Brief: Beneath this instruction is a listing; write out exactly the line that contains "components (e.g.~GPU suppliers, manufacturers" and each line after it to the last.

Extracted data:
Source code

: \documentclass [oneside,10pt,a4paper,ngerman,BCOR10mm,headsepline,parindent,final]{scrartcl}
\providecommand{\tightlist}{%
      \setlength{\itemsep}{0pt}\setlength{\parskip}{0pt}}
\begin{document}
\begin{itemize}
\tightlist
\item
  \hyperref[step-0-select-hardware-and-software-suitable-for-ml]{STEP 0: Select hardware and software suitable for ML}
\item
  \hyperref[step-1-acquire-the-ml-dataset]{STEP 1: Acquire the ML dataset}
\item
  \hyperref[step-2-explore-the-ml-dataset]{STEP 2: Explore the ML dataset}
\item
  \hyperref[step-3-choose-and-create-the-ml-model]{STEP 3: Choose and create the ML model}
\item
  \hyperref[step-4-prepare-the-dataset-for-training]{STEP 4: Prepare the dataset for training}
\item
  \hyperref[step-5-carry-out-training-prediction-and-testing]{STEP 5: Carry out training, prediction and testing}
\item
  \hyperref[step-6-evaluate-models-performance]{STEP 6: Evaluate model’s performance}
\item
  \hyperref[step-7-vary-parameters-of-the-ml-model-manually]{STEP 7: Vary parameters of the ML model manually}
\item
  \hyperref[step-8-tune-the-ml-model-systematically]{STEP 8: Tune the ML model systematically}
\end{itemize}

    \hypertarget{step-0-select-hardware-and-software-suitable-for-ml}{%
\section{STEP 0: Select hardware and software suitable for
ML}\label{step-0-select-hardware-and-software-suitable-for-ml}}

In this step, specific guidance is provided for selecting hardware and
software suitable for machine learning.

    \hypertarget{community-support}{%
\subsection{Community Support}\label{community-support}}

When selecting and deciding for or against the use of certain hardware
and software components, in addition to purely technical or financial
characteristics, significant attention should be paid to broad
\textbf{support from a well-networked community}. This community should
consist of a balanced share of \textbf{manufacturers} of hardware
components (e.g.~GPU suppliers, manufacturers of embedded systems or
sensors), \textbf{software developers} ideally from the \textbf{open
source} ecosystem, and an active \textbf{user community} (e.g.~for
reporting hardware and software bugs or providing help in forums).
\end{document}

Response below:
components (e.g.~GPU suppliers, manufacturers of embedded systems or
sensors), \textbf{software developers} ideally from the \textbf{open
source} ecosystem, and an active \textbf{user community} (e.g.~for
reporting hardware and software bugs or providing help in forums).
\end{document}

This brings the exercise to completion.